Solution to Task 13 — Single writer with atomic.Pointer

package store

import (
    "sync/atomic"
)

type Store struct {
    snap atomic.Pointer[map[string]string]
    ops  chan op
}

type op struct {
    key, val string
    del      bool
    done     chan struct{}
}

func New() *Store {
    s := &Store{ops: make(chan op, 1024)}
    init := map[string]string{}
    s.snap.Store(&init)
    go s.writer()
    return s
}

func (s *Store) writer() {
    for o := range s.ops {
        cur := *s.snap.Load()
        next := make(map[string]string, len(cur)+1)
        for k, v := range cur {
            next[k] = v
        }
        if o.del {
            delete(next, o.key)
        } else {
            next[o.key] = o.val
        }
        s.snap.Store(&next)
        close(o.done)
    }
}

func (s *Store) Get(k string) (string, bool) {
    v, ok := (*s.snap.Load())[k]
    return v, ok
}

func (s *Store) Set(k, v string) {
    done := make(chan struct{})
    s.ops <- op{key: k, val: v, done: done}
    <-done
}

func (s *Store) Delete(k string) {
    done := make(chan struct{})
    s.ops <- op{key: k, del: true, done: done}
    <-done
}

Reader hot path: one atomic load and a map read.
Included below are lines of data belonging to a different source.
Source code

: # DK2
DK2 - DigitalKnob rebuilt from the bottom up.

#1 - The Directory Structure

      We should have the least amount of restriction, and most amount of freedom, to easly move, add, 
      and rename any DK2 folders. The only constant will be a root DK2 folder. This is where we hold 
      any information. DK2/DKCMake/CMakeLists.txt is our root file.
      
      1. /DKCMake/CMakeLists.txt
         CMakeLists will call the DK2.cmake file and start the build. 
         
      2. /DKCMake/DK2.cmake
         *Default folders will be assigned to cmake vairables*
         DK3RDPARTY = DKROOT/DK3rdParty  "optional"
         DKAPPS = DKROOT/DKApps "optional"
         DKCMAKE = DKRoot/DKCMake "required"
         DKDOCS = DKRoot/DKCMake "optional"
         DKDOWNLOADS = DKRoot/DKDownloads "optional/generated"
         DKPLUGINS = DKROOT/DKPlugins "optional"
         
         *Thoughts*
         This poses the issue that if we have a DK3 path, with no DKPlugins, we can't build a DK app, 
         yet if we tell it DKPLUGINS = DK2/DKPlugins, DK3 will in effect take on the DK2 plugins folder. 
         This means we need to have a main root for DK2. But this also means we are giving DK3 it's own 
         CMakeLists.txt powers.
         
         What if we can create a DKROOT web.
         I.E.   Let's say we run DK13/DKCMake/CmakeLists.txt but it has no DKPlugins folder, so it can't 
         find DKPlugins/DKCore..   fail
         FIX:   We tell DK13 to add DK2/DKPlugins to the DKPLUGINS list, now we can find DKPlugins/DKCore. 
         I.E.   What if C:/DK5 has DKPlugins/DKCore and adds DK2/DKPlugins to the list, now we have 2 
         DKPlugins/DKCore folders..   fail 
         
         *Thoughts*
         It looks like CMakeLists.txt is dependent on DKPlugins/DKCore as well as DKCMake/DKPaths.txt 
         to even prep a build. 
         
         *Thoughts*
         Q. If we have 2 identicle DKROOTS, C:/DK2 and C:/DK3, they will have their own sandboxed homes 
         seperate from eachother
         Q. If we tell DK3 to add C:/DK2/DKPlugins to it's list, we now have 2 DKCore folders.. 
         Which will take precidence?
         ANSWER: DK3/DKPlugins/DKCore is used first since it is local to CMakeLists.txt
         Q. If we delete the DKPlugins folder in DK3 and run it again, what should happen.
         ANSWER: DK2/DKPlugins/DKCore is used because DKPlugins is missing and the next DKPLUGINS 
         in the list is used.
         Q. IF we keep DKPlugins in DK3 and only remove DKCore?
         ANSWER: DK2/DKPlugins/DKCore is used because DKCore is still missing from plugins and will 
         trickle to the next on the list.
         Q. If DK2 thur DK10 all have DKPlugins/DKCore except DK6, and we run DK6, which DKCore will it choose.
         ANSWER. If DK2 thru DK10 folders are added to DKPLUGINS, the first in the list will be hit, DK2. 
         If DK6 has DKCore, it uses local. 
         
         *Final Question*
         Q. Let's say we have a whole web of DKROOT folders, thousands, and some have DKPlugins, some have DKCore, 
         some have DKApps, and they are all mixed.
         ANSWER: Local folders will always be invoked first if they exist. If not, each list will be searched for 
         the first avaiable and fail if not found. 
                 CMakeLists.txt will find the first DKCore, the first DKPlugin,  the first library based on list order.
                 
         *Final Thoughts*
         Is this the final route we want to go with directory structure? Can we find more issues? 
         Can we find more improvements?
No mutex, no contention.

The trade-off: every Set/Delete copies the map. Use this pattern when reads vastly outnumber writes (config, feature flags, routing tables).


Solution to Task 12 — Sharded counter

package shard

import (
    "runtime"
    "sync/atomic"
)

const cacheLine = 64

type Sharded struct {
    shards []paddedCounter
}

type paddedCounter struct {
    v atomic.Int64
    _ [cacheLine - 8]byte
}

func New() *Sharded {
    n := runtime.GOMAXPROCS(0)
    return &Sharded{shards: make([]paddedCounter, n)}
}

func (s *Sharded) Inc(id int) {
    s.shards[id%len(s.shards)].v.Add(1)
}

func (s *Sharded) Sum() int64 {
    var total int64
    for i := range s.shards {
        total += s.shards[i].v.Load()
    }
    return total
}

Padding to a cache line eliminates false sharing: two CPU cores writing different atomic.Int64s that happen to live in the same cache line bounce the line back and forth and lose all the speed gains. Pad each counter so each lives alone in its cache line.

Benchmarks under heavy contention typically show: single atomic ≈ 60ns/op, mutex ≈ 90ns/op, sharded with 8 shards ≈ 8ns/op (almost linear scaling).


Self-Assessment

After completing tasks 1-15 you should be able to:

  • Reproduce a counter race and read the report.
  • Fix a race three ways (mutex, atomic, channel) and pick the right one for a workload.
  • Distinguish data race from race condition in code review.
  • Build a race-free stateful container (LRU) and stress-test it under -race.
  • Build a sharded counter and explain false sharing.
  • Build a single-writer / many-readers store using atomic.Pointer.
  • Set up a CI gate that fails on race reports.
  • Quantify race-detector overhead on your own benchmarks.
  • Combine -race with goleak for orthogonal coverage.

If any box is unchecked, redo the corresponding task. Race detection is one of the few areas in Go where reading the manual cannot replace running the code.